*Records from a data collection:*
* * * * * * * * *

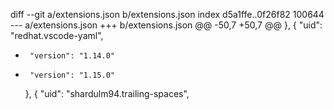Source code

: diff --git a/extensions.json b/extensions.json
index d5a1ffe..0f26f82 100644
--- a/extensions.json
+++ b/extensions.json
@@ -50,7 +50,7 @@
     },
     {
       "uid": "redhat.vscode-yaml",
-      "version": "1.14.0"
+      "version": "1.15.0"
     },
     {
       "uid": "shardulm94.trailing-spaces",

* * * * * * * * *

*Exercise instructions:* The entries are to be reproduced exactly, excluding any pictures they contain.

*Response for this exercise:*
Source code

: diff --git a/extensions.json b/extensions.json
index d5a1ffe..0f26f82 100644
--- a/extensions.json
+++ b/extensions.json
@@ -50,7 +50,7 @@
     },
     {
       "uid": "redhat.vscode-yaml",
-      "version": "1.14.0"
+      "version": "1.15.0"
     },
     {
       "uid": "shardulm94.trailing-spaces",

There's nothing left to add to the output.